## [RECORDS PROVIDED]
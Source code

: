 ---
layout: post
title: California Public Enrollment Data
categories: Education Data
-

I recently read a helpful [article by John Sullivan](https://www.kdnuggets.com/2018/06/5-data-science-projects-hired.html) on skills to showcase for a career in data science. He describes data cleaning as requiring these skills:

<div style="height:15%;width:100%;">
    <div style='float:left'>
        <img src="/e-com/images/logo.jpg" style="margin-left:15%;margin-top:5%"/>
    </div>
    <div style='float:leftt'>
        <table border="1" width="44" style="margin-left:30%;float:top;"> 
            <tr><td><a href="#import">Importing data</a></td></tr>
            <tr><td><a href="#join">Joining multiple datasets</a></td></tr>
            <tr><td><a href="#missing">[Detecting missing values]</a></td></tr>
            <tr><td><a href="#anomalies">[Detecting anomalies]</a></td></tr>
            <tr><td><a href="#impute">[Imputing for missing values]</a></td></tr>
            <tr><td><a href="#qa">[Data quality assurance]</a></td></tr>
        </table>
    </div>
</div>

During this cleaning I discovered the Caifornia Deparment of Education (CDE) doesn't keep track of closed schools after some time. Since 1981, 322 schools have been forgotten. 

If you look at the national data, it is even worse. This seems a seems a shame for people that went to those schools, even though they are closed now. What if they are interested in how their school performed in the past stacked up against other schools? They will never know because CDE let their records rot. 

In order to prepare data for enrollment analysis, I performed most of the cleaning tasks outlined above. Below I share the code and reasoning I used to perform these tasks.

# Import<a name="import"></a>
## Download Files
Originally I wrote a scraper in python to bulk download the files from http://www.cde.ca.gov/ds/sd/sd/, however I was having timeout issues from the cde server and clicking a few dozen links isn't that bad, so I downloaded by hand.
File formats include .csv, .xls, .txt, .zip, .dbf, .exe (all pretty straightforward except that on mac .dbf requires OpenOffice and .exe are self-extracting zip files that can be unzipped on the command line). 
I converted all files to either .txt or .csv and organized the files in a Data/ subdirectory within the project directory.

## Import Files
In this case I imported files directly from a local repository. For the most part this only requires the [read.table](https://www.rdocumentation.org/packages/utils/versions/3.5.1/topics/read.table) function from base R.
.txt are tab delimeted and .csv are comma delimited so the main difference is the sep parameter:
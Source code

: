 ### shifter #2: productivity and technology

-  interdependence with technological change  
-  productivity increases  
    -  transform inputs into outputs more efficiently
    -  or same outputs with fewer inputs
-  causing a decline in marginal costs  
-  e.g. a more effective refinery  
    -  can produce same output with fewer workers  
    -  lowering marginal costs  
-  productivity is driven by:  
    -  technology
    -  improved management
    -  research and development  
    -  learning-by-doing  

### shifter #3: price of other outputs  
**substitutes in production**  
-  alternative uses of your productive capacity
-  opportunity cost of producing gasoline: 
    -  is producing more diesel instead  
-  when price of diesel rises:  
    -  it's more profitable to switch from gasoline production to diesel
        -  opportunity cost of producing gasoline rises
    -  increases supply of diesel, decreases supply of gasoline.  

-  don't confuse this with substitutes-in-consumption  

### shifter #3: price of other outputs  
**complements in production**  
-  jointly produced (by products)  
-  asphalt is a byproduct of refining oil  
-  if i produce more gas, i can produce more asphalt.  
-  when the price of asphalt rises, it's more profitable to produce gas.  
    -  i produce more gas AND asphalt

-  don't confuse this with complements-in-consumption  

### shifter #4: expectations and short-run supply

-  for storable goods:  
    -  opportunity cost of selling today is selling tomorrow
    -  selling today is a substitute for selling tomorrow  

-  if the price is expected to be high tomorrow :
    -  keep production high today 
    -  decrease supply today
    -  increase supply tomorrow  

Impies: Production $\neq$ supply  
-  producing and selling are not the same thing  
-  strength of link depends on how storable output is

## [TASK INSTRUCTIONS]
With the line holding "when price of" as the first and the line holding "for selling tomorrow" as the last, please transcribe exactly the lines of the material above in that range and nothing else.

## [OUTPUT FOR THIS EXERCISE]
-  when price of diesel rises:  
    -  it's more profitable to switch from gasoline production to diesel
        -  opportunity cost of producing gasoline rises
    -  increases supply of diesel, decreases supply of gasoline.  

-  don't confuse this with substitutes-in-consumption  

### shifter #3: price of other outputs  
**complements in production**  
-  jointly produced (by products)  
-  asphalt is a byproduct of refining oil  
-  if i produce more gas, i can produce more asphalt.  
-  when the price of asphalt rises, it's more profitable to produce gas.  
    -  i produce more gas AND asphalt

-  don't confuse this with complements-in-consumption  

### shifter #4: expectations and short-run supply

-  for storable goods:  
    -  opportunity cost of selling today is selling tomorrow
    -  selling today is a substitute for selling tomorrow  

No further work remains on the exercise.